Hi pullo,I’m back…I just want to ask in this php code that you gave
$result = mysql_query(“SELECT * FROM employee”);
while($row = mysql_fetch_array($result)){
$empdata[$row[‘id’]] = $row[‘emp_name’];
}
mysql_close($con);
echo json_encode($empdata);
how can i make if i want 3 columns in my employee table to be populate,the 2 columns will be on the dropdown,the one is for the textfield,i tried something like this but it doesn’t work.
$result = mysql_query(“SELECT * FROM employee”);
while($row = mysql_fetch_array($result)){
$empdata[$row[‘id’]] = $row[‘emp_name’]=$row[‘emp_age’];
}
mysql_close($con);
echo json_encode($empdata);
Thank you in advance.
Hi jemz,
One thing you could do is to create an array of arrays in your PHP script.
For example:
[ [id=>‘’, name=>‘’, age=>‘’], [id=>‘’, name=>‘’, age=>‘’], [id=>‘’, name=>‘’, age=>‘’] ]
You could then return it with json_encode
and access all of the values you need on a per employee basis.
<?php
$arr = Array();
$con = mysql_connect("localhost","...","...");
if (!$con){
die('Could not connect: ' . mysql_error());
}
mysql_select_db("test", $con);
$result = mysql_query("SELECT * FROM employee");
while($row = mysql_fetch_array($result)){
$temp['id'] = $row['id'];
$temp['name'] = $row['emp_name'];
$temp['age'] = $row['emp_age'];
array_push($arr, $temp);
}
mysql_close($con);
echo json_encode($arr);
?>
Then in your JavaScript:
function mydropdown(id){
$.ajax
({
type: "POST",
url: "toselectdropdown.php",
data: { "id": id },
dataType: "json",
success:function(data)
{
for (var i=0;i<data.length;i++){
console.log(data[i]['id']);
console.log(data[i]['name']);
console.log(data[i]['age'] + '\
');
}
}
});
}
Hope this helps.
jemz
January 4, 2013, 2:46pm
50
James_Hibbard:
Hi jemz,
One thing you could do is to create an array of arrays in your PHP script.
For example:
[ [id=>‘’, name=>‘’, age=>‘’], [id=>‘’, name=>‘’, age=>‘’], [id=>‘’, name=>‘’, age=>‘’] ]

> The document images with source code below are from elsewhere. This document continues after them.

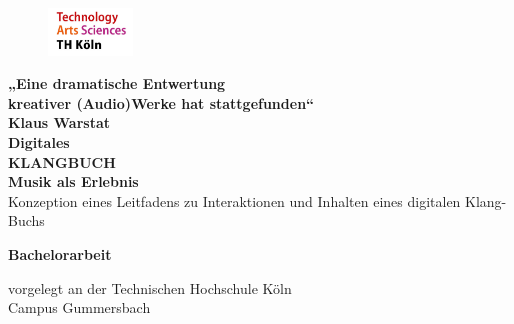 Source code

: 
\begin{titlepage}

\begin{center}

\begin{figure}[!ht]
		\includegraphics[width=0.2\textwidth]{grafiken/logoheader.jpg}
\end{figure}

\vspace{1.3cm}

\begin{rmfamily}
\textbf{\small „Eine dramatische Entwertung\\kreativer (Audio)Werke hat stattgefunden“ \cite{K01}\\
				Klaus Warstat}\\
\vspace{1.7cm}
\textbf{\huge Digitales}\\
\vspace{0.3cm}
\textbf{\huge \textcolor{m_pink}{\textbf{KLANG}}BUCH}\\
\vspace{0.2cm}
\textbf{\small Musik als Erlebnis}\\
\vspace{0.8cm}
\LARGE Konzeption eines Leitfadens zu Interaktionen und Inhalten eines digitalen Klang-Buchs
\normalsize
\end{rmfamily}


\vspace{1cm}

\begin{LARGE}
\begin{scshape}
\textbf{\huge Bachelorarbeit}\\[0.5em]
\end{scshape}
\end{LARGE}

\vspace{0.7cm}

\begin{large}
vorgelegt an der Technischen Hochschule Köln\\ 
\vspace{0.2cm}
Campus Gummersbach
\end{large}


\end{center}
\end{titlepage}
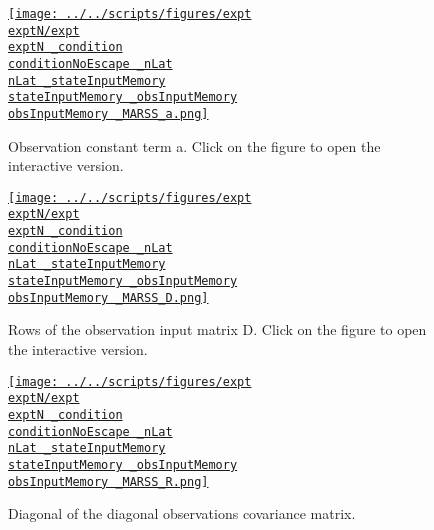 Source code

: \documentclass[12 pt]{article}  %
\begin{document}
\begin{figure}
    \begin{center}
            \href{http://www.gatsby.ucl.ac.uk/~rapela/sepi/reports/kfAnalysis/figures/expt\exptN/expt\exptN _condition\conditionNoEscape _nLat\nLat _stateInputMemory\stateInputMemory _obsInputMemory\obsInputMemory _MARSS_a.html}{\texttt{[image: ../../scripts/figures/expt\\exptN/expt\\exptN \_condition\\conditionNoEscape \_nLat\\nLat \_stateInputMemory\\stateInputMemory \_obsInputMemory\\obsInputMemory \_MARSS\_a.png]}}
            \caption{Observation constant term a. Click on the figure to open the interactive version.}
        \label{fig:a}
    \end{center}
\end{figure}

\begin{figure}
    \begin{center}
            \href{http://www.gatsby.ucl.ac.uk/~rapela/sepi/reports/kfAnalysis/figures/expt\exptN/expt\exptN _condition\conditionNoEscape _nLat\nLat _stateInputMemory\stateInputMemory _obsInputMemory\obsInputMemory _MARSS_D.html}{\texttt{[image: ../../scripts/figures/expt\\exptN/expt\\exptN \_condition\\conditionNoEscape \_nLat\\nLat \_stateInputMemory\\stateInputMemory \_obsInputMemory\\obsInputMemory \_MARSS\_D.png]}}
            \caption{Rows of the observation input matrix D. Click on the figure to open the interactive version.}
        \label{fig:D}
    \end{center}
\end{figure}

\begin{figure}
    \begin{center}
            \href{http://www.gatsby.ucl.ac.uk/~rapela/sepi/reports/kfAnalysis/figures/expt\exptN/expt\exptN _condition\conditionNoEscape _nLat\nLat _stateInputMemory\stateInputMemory _obsInputMemory\obsInputMemory _MARSS_R.html}{\texttt{[image: ../../scripts/figures/expt\\exptN/expt\\exptN \_condition\\conditionNoEscape \_nLat\\nLat \_stateInputMemory\\stateInputMemory \_obsInputMemory\\obsInputMemory \_MARSS\_R.png]}}
            \caption{Diagonal of the diagonal observations covariance matrix.}
        \label{fig:R}
    \end{center}
\end{figure}
\end{document}
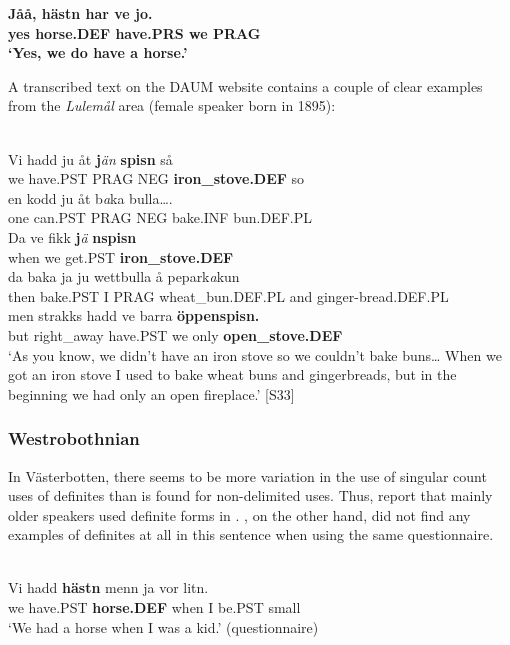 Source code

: \z

\ea\gll\bfseries
Jåå,  hästn  har  ve  jo.\\
\bfseries
yes  horse.DEF  have.PRS  we  PRAG\\
\glt ‘Yes, we do have a horse.’ 

\z

A transcribed text on the DAUM website contains a couple of clear examples from the \textit{Lulemål} area (female speaker born in 1895):

\ea \label{} 
\\
\gll Vi  hadd  ju  åt  \textbf{j}\textit{än} \textbf{spisn} så\\
we  have.PST  PRAG  NEG  \textbf{iron\_stove.DEF} so\\
\gll en  kodd  ju  åt  b\textit{a}ka  bulla….\\
one  can.PST  PRAG  NEG  bake.INF  bun.DEF.PL\\
\gll Da  ve  fikk  \textbf{j}\textit{ä} \textbf{nspisn}\\
when  we  get.PST  \textbf{iron\_stove.DEF}\\
\gll da  baka  ja  ju  wettbulla  å  pepark\textit{a}kun\\
then  bake.PST  I  PRAG  wheat\_bun.DEF.PL  and  ginger-bread.DEF.PL\\
\gll men  strakks  hadd  ve  barra  \textbf{öppenspisn.}\\
but  right\_away  have.PST  we  only  \textbf{open\_stove.DEF}\\
\glt ‘As you know, we didn’t have an iron stove so we couldn’t bake buns… When we got an iron stove I used to bake wheat buns and gingerbreads, but in the beginning we had only an open fireplace.’ [S33]

\z

\subsubsection{Westrobothnian}
 In Västerbotten, there seems to be more variation in the use of singular count uses of definites than is found for non-delimited uses. Thus, \citet{BergholmEtAl1999} report that mainly older speakers used definite forms in . \citet{WälchliEtAl1998}, on the other hand, did not find any examples of definites at all in this sentence when using the same questionnaire.

\ea \label{} 
\\
\gll Vi  hadd  \textbf{hästn} menn  ja  vor  litn.\\
we  have.PST  \textbf{horse.DEF} when  I   be.PST  small\\
\glt ‘We had a horse when I was a kid.’ (questionnaire)

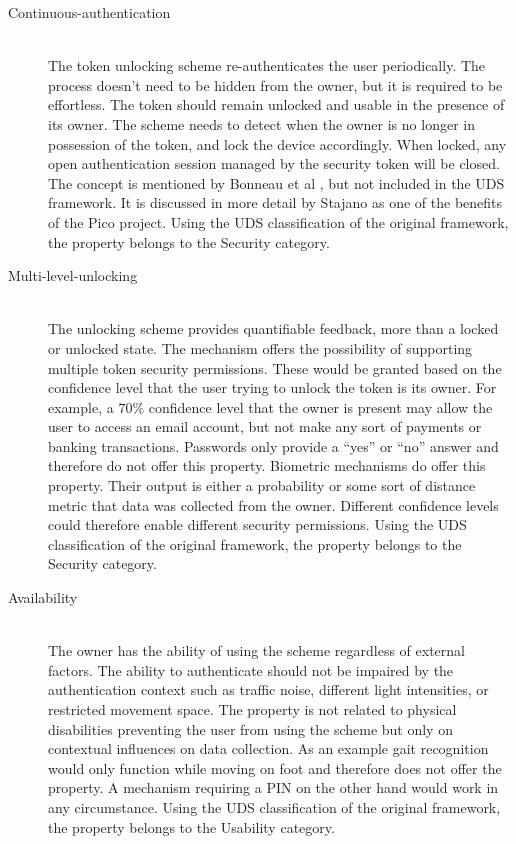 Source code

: \begin{description}
  \item[Continuous-authentication] \hfill \\
  The token unlocking scheme re-authenticates the user periodically. The process doesn't need to be hidden from the owner, but it is required to be effortless. The token should remain unlocked and usable in the presence of its owner. The scheme needs to detect when the owner is no longer in possession of the token, and lock the device accordingly. When locked, any open authentication session managed by the security token will be closed. The concept is mentioned by Bonneau et al \cite{bonneau2012quest}, but not included in the UDS framework. It is discussed in more detail by Stajano \cite{stajano2011pico} as one of the benefits of the Pico project. Using the UDS classification of the original framework, the property belongs to the Security category.
  
  \item[Multi-level-unlocking] \hfill \\
  The unlocking scheme provides quantifiable feedback, more than a locked or unlocked state. The mechanism offers the possibility of supporting multiple token security permissions. These would be granted based on the confidence level that the user trying to unlock the token is its owner. For example, a $70\%$ confidence level that the owner is present may allow the user to access an email account, but not make any sort of payments or banking transactions. Passwords only provide a ``yes'' or ``no'' answer and therefore do not offer this property. Biometric mechanisms do offer this property. Their output is either a probability or some sort of distance metric that data was collected from the owner. Different confidence levels could therefore enable different security permissions. Using the UDS classification of the original framework, the property belongs to the Security category.
  
  \item[Availability] \hfill \\
  The owner has the ability of using the scheme regardless of external factors. The ability to authenticate should not be impaired by the authentication context such as traffic noise, different light intensities, or restricted movement space. The property is not related to physical disabilities preventing the user from using the scheme but only on contextual influences on data collection. As an example gait recognition would only function while moving on foot and therefore does not offer the property. A mechanism requiring a PIN on the other hand would work in any circumstance. Using the UDS classification of the original framework, the property belongs to the Usability category.
  
\end{description}

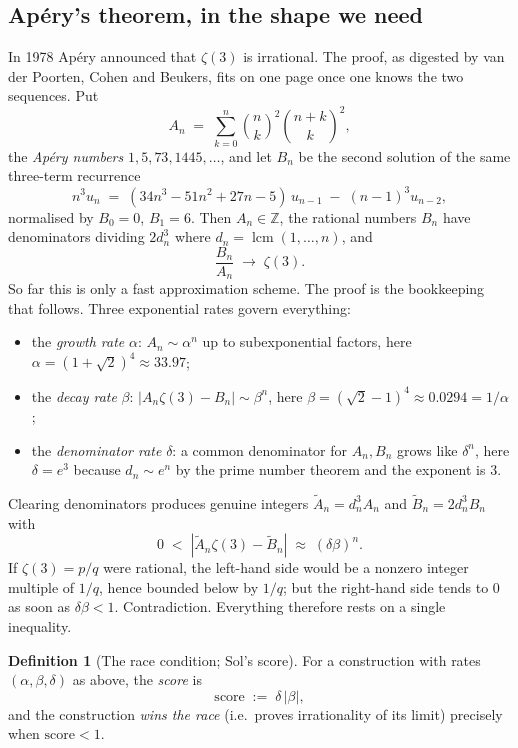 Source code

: \documentclass[11pt,reqno]{amsart}
\theoremstyle{plain}
\theoremstyle{definition}
\newtheorem{definition}[theorem]{Definition}
\theoremstyle{remark}
\newcommand{\Z}{\mathbb{Z}}
\newcommand{\dn}{d_n}
\begin{document}
\subsection{Ap\'ery's theorem, in the shape we need}

In 1978 Ap\'ery announced that $\zeta(3)$ is irrational. The proof, as
digested by van der Poorten, Cohen and Beukers, fits on one page once one
knows the two sequences. Put
\[
  A_n \;=\; \sum_{k=0}^n \binom{n}{k}^2\binom{n+k}{k}^2,
\]
the \emph{Ap\'ery numbers} $1,5,73,1445,\dots$, and let $B_n$ be the
second solution of the same three-term recurrence
\begin{equation}
\label{eq:aperyrec}
  n^3 u_n \;=\; (34n^3-51n^2+27n-5)\,u_{n-1}\;-\;(n-1)^3u_{n-2},
\end{equation}
normalised by $B_0=0$, $B_1=6$. Then $A_n\in\Z$, the rational numbers
$B_n$ have denominators dividing $2\dn^3$ where
$\dn=\operatorname{lcm}(1,\dots,n)$, and
\[
  \frac{B_n}{A_n}\;\longrightarrow\;\zeta(3).
\]
So far this is only a fast approximation scheme. The proof is the
bookkeeping that follows. Three exponential rates govern everything:

\begin{itemize}[leftmargin=1.4em]
\item the \emph{growth rate} $\alpha$: $A_n\sim \alpha^n$ up to
  subexponential factors, here $\alpha=(1+\sqrt2)^4\approx 33.97$;
\item the \emph{decay rate} $\beta$: $|A_n\zeta(3)-B_n|\sim\beta^n$, here
  $\beta=(\sqrt2-1)^4\approx 0.0294=1/\alpha$;
\item the \emph{denominator rate} $\delta$: a common denominator for
  $A_n,B_n$ grows like $\delta^n$, here $\delta=e^3$ because
  $\dn\sim e^n$ by the prime number theorem and the exponent is $3$.
\end{itemize}

Clearing denominators produces genuine integers $\tilde A_n=\dn^3A_n$ and
$\tilde B_n = 2\dn^3B_n$ with
\[
  0\;<\;|\tilde A_n\zeta(3)-\tilde B_n|\;\approx\;(\delta\beta)^n .
\]
If $\zeta(3)=p/q$ were rational, the left-hand side would be a nonzero
integer multiple of $1/q$, hence bounded below by $1/q$; but the
right-hand side tends to $0$ as soon as $\delta\beta<1$. Contradiction.
Everything therefore rests on a single inequality.

\begin{definition}[The race condition; Sol's score]
\label{def:score}
For a construction with rates $(\alpha,\beta,\delta)$ as above, the
\emph{score} is
\[
  \mathrm{score} \;:=\; \delta\,|\beta| ,
\]
and the construction \emph{wins the race} (i.e.\ proves irrationality of
its limit) precisely when $\mathrm{score}<1$.
\end{definition}
\end{document}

You could then return it with json_encode
and access all of the values you need on a per employee basis.
<?php
$arr = Array();
$con = mysql_connect("localhost","...","...");
if (!$con){
die('Could not connect: ' . mysql_error());
}
mysql_select_db("test", $con);
$result = mysql_query("SELECT * FROM employee");
while($row = mysql_fetch_array($result)){
$temp['id'] = $row['id'];
$temp['name'] = $row['emp_name'];
$temp['age'] = $row['emp_age'];
array_push($arr, $temp);
}
mysql_close($con);
echo json_encode($arr);
?>
Then in your JavaScript:
function mydropdown(id){
$.ajax
({
type: "POST",
url: "toselectdropdown.php",
data: { "id": id },
dataType: "json",
success:function(data)
{
for (var i=0;i<data.length;i++){
console.log(data[i]['id']);
console.log(data[i]['name']);
console.log(data[i]['age'] + '\
');
}
}
});
}
Hope this helps.
Hi pullo, thank you for the reply…Okay i will write back to you if i have some doubt.